Reihe über Freiheit und Unverfügbarkeit

Das Streben nach Freiheit war für Reformation, Aufklärung und die Entwicklung des modernen Demokratieverständnisses von zentraler Bedeutung. Luthers Schrift „Die Freiheit eines Christenmenschen“ ist Grundlage des Protestantismus. Auch in der globalen Welt ist die Idee der Freiheit der Motor politischer Bewegungen: Das Streben nach Selbstverwirklichung, der Kampf um politische Teilhabe, die neue Freiheit der digitalen Welt, aber auch die Logik der Konsumkultur – all das basiert wesentlich auf Konzepten der Handlungsfreiheit und Selbstbestimmung.
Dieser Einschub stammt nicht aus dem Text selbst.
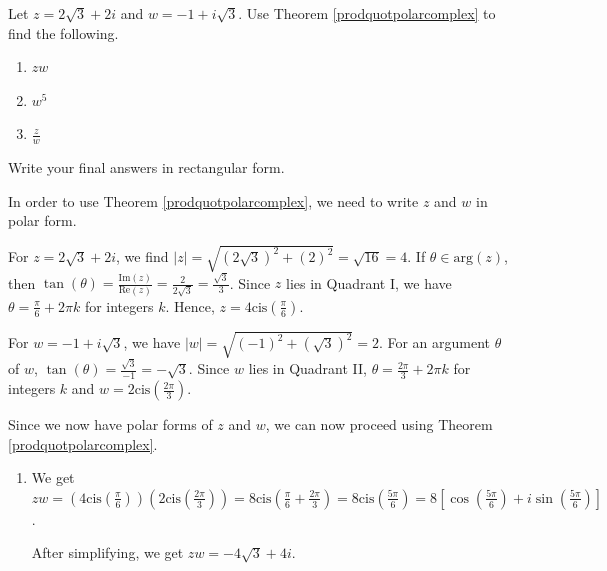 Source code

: \documentclass{ximera}
\begin{document}
\begin{example}  \label{polararithmeticex} Let $z = 2\sqrt{3} + 2i$ and $w = -1 + i\sqrt{3}$.  Use Theorem \ref{prodquotpolarcomplex} to find the following.

\begin{enumerate}

\item $zw$

\item  $w^5$

\item $\frac{z}{w}$

\end{enumerate}

Write your final answers in rectangular form.

 
\begin{explanation}  In order to use Theorem \ref{prodquotpolarcomplex}, we need to write $z$ and $w$ in polar form.

 

  For $z=2\sqrt{3} + 2i$, we find $|z| = \sqrt{(2\sqrt{3})^2 + (2)^2} = \sqrt{16} = 4$.  If $\theta \in \text{arg}(z)$, then  $\tan(\theta) = \frac{\text{Im}(z)}{\text{Re}(z)} = \frac{2}{2\sqrt{3}} = \frac{\sqrt{3}}{3}$.  Since $z$ lies in Quadrant I, we have $\theta = \frac{\pi}{6} + 2\pi k$ for integers $k$.  Hence, $z = 4 \text{cis}\left(\frac{\pi}{6}\right)$. 
  
   
  
  For $w = -1 + i\sqrt{3}$, we have $|w| = \sqrt{(-1)^2+(\sqrt{3})^2} = 2$.  For an argument $\theta$ of $w$,  $\tan(\theta) = \frac{\sqrt{3}}{-1} = -\sqrt{3}$.  Since $w$ lies in Quadrant II,  $\theta = \frac{2\pi}{3} + 2\pi k$ for integers $k$ and $w = 2\text{cis}\left(\frac{2\pi}{3}\right)$.  
  
   
  
  Since we now have polar forms of $z$ and $w$, we can now proceed using Theorem \ref{prodquotpolarcomplex}.
  
  \begin{enumerate}

\item  We get $zw = \left(4 \text{cis}\left(\frac{\pi}{6}\right)\right) \left(2\text{cis}\left(\frac{2\pi}{3}\right)\right) = 8\text{cis}\left(\frac{\pi}{6} + \frac{2\pi}{3}\right) = 8\text{cis}\left(\frac{5\pi}{6}\right) = 8\left[ \cos\left(\frac{5\pi}{6}\right) + i\sin\left(\frac{5\pi}{6}\right) \right]$. 

 

 After simplifying, we get $zw = -4\sqrt{3} + 4i$.


\end{enumerate}
\end{explanation}
\end{example}
\end{document}
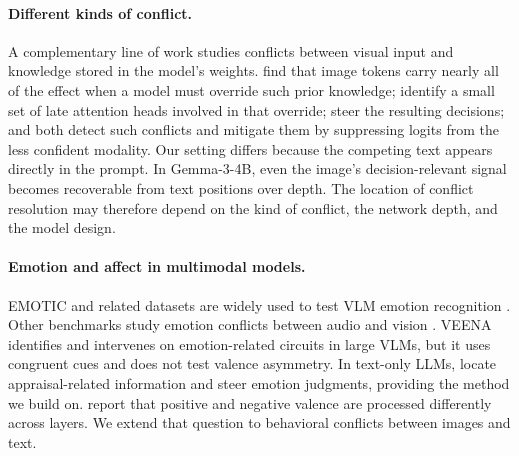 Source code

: \documentclass{article}
\newcommand{\gemma}{Gemma-3-4B}
\begin{document}
\paragraph{Different kinds of conflict.}
A complementary line of work studies conflicts between visual input and knowledge stored in the model's weights. \citet{nooralahzadeh2026} find that image tokens carry nearly all of the effect when a model must override such prior knowledge; \citet{lietzow2026} identify a small set of late attention heads involved in that override; \citet{seeingoverrides2026} steer the resulting decisions; and \citet{unraveling2024} both detect such conflicts and mitigate them by suppressing logits from the less confident modality. Our setting differs because the competing text appears directly in the prompt. In \gemma{}, even the image's decision-relevant signal becomes recoverable from text positions over depth. The location of conflict resolution may therefore depend on the kind of conflict, the network depth, and the model design.

\paragraph{Emotion and affect in multimodal models.}
EMOTIC and related datasets are widely used to test VLM emotion recognition \citep{kosti2019, etesam2024, agarwal2026}. Other benchmarks study emotion conflicts between audio and vision \citep{mosear2025, emomm2026}. VEENA \citep{veena2026} identifies and intervenes on emotion-related circuits in large VLMs, but it uses congruent cues and does not test valence asymmetry. In text-only LLMs, \citet{tak2025} locate appraisal-related information and steer emotion judgments, providing the method we build on. \citet{negbeforepos2026} report that positive and negative valence are processed differently across layers. We extend that question to behavioral conflicts between images and text.
\end{document}
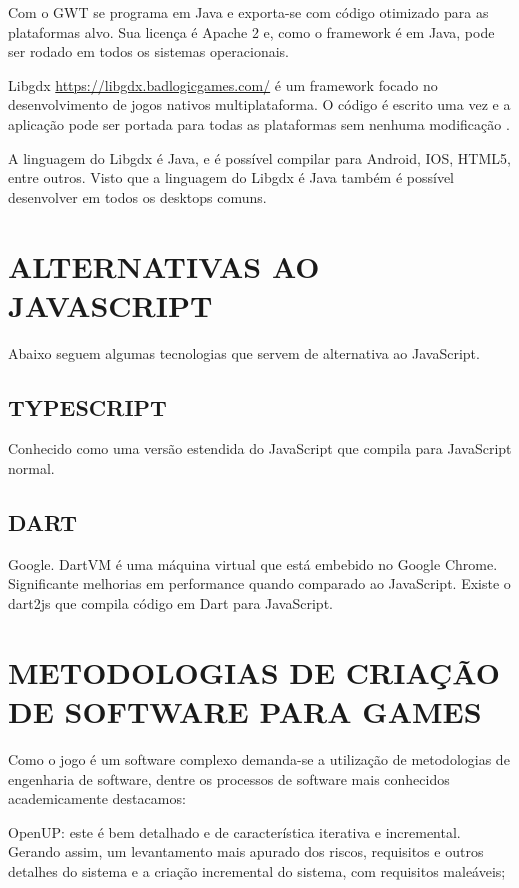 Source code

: Com o GWT se programa em Java e exporta-se com código otimizado para
as plataformas alvo. Sua licença é Apache 2 e, como o framework é em Java,
pode ser rodado em todos os sistemas operacionais.

Libgdx \url{https://libgdx.badlogicgames.com/} é um framework
focado no desenvolvimento de jogos nativos multiplataforma. O
código é escrito uma vez e a aplicação pode ser portada para
todas as plataformas sem nenhuma modificação \autocite[pp.
8]{crossPlatformMobileGameDevelopment}.

A linguagem do Libgdx é Java, e é possível compilar para Android,
IOS, HTML5, entre outros. Visto que a linguagem do Libgdx é Java
também é possível desenvolver em todos os desktops comuns.

\chapter{ALTERNATIVAS AO JAVASCRIPT}

Abaixo seguem algumas tecnologias que servem de alternativa ao
JavaScript.

\section{TYPESCRIPT}

Conhecido como uma versão estendida do JavaScript que compila para
JavaScript normal.

\section{DART}

Google. DartVM é uma máquina virtual que está embebido no Google
Chrome. Significante melhorias em performance quando comparado
ao JavaScript. Existe o dart2js que compila código em Dart para
JavaScript.

\chapter{METODOLOGIAS DE CRIAÇÃO DE SOFTWARE PARA GAMES}

Como o jogo é um software complexo demanda-se a utilização de
metodologias de engenharia de software, dentre os processos de software
mais conhecidos academicamente destacamos:

OpenUP: este é bem detalhado e de característica iterativa e
incremental. Gerando assim, um levantamento mais apurado dos riscos,
requisitos e outros detalhes do sistema e a criação incremental do
sistema, com requisitos maleáveis;

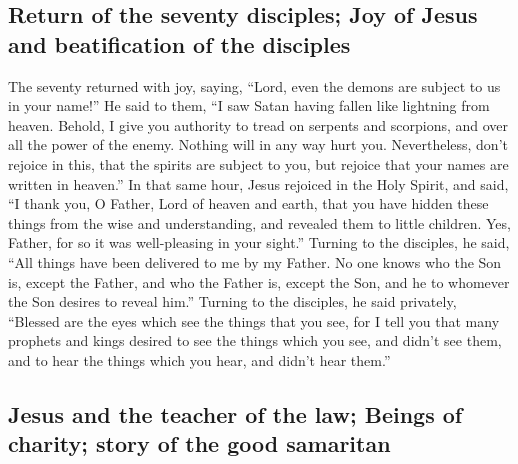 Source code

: \begin{paracol}{2}
\begin{otherlanguage}{english}
\hypertarget{return-of-the-seventy-disciples-joy-of-jesus-and-beatification-of-the-disciples}{%
\subsection{Return of the seventy disciples; Joy of Jesus and
beatification of the
disciples}\label{return-of-the-seventy-disciples-joy-of-jesus-and-beatification-of-the-disciples}}

 The seventy returned with joy, saying, ``Lord, even the
demons are subject to us in your name!''  He said to
them, ``I saw Satan having fallen like lightning from heaven.
 Behold, I give you authority to tread on serpents and
scorpions, and over all the power of the enemy. Nothing will in any way
hurt you.  Nevertheless, don't rejoice in this, that the
spirits are subject to you, but rejoice that your names are written in
heaven.''  In that same hour, Jesus rejoiced in the Holy
Spirit, and said, ``I thank you, O Father, Lord of heaven and earth,
that you have hidden these things from the wise and understanding, and
revealed them to little children. Yes, Father, for so it was
well-pleasing in your sight.''  Turning to the disciples,
he said, ``All things have been delivered to me by my Father. No one
knows who the Son is, except the Father, and who the Father is, except
the Son, and he to whomever the Son desires to reveal him.''
 Turning to the disciples, he said privately, ``Blessed
are the eyes which see the things that you see,  for I
tell you that many prophets and kings desired to see the things which
you see, and didn't see them, and to hear the things which you hear, and
didn't hear them.''

\hypertarget{jesus-and-the-teacher-of-the-law-beings-of-charity-story-of-the-good-samaritan}{%
\subsection{Jesus and the teacher of the law; Beings of charity; story
of the good
samaritan}\label{jesus-and-the-teacher-of-the-law-beings-of-charity-story-of-the-good-samaritan}}


\end{otherlanguage}
\end{paracol}
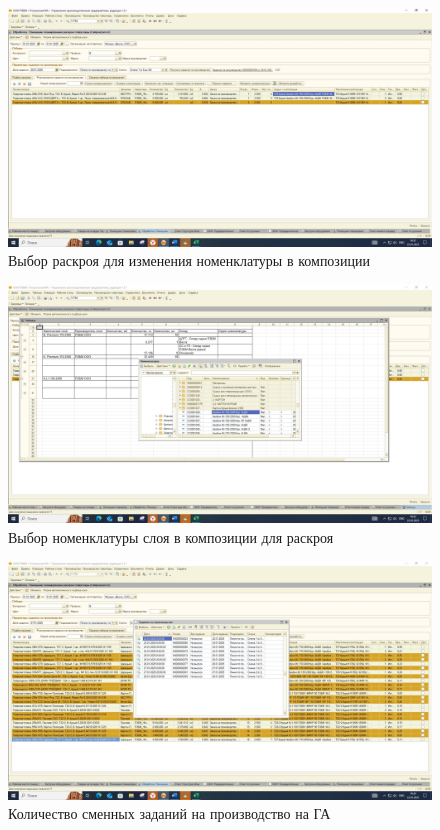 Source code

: \begin{figure}
\begin{center}
 \includegraphics[height=0.35\textheight, keepaspectratio]{Pics/ПЛ9.jpg}
\end{center}
 \caption{Выбор раскроя для изменения номенклатуры в композиции}
 \label{pic:ПЛ9}
\end{figure}


\begin{figure}
\begin{center}
 \includegraphics[height=0.35\textheight, keepaspectratio]{Pics/ПЛ10.jpg}
\end{center}
 \caption{Выбор номенклатуры слоя в композиции для раскроя}
 \label{pic:ПЛ10}
\end{figure}


\begin{figure}
\begin{center}
 \includegraphics[height=0.35\textheight, keepaspectratio]{Pics/ПЛ11.jpg}
\end{center}
 \caption{Количество сменных заданий на производство на ГА}
 \label{pic:ПЛ11}
\end{figure}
So stark der Drang nach Freiheit auch ist, so wandelbar, vielfältig und widersprüchlich sind aber auch die Vorstellungen von Freiheit: Was bedeutet Freiheit? Wo stößt sie an Grenzen? Wann geraten verschiedene Konzepte von Freiheit in Konflikt? Zu diesem Thema veranstaltet die Evangelische Akademie am Römerberg 9 eine Vortragsreihe.

Auftakt ist am Dienstag, 23. Oktober, ein Diskussionsabend über Luthers Schrift und das moderne Freiheitsverständnis mit Luise Schorn-Schütte, Dietrich Korsch und anderen. Am Mittwoch, 7. November, spricht der Kulturwissenschaftler Thomas Macho von der Humboldt-Uni Berlin über „Vorbilder – zwischen Freiheit und normativem Zwang“. Und am Dienstag, 20. November, geht es mit der Philosophin Claudia Blöser von der Ruhr-Universität Bochum um die „Freiheit des Willens“. Alle Veranstaltungen beginnen um 19.30 Uhr.

Artikelinformationen

Beitrag von , veröffentlicht am 10. Oktober 2012 in der Rubrik Stadtkirche, erschienen in der Ausgabe .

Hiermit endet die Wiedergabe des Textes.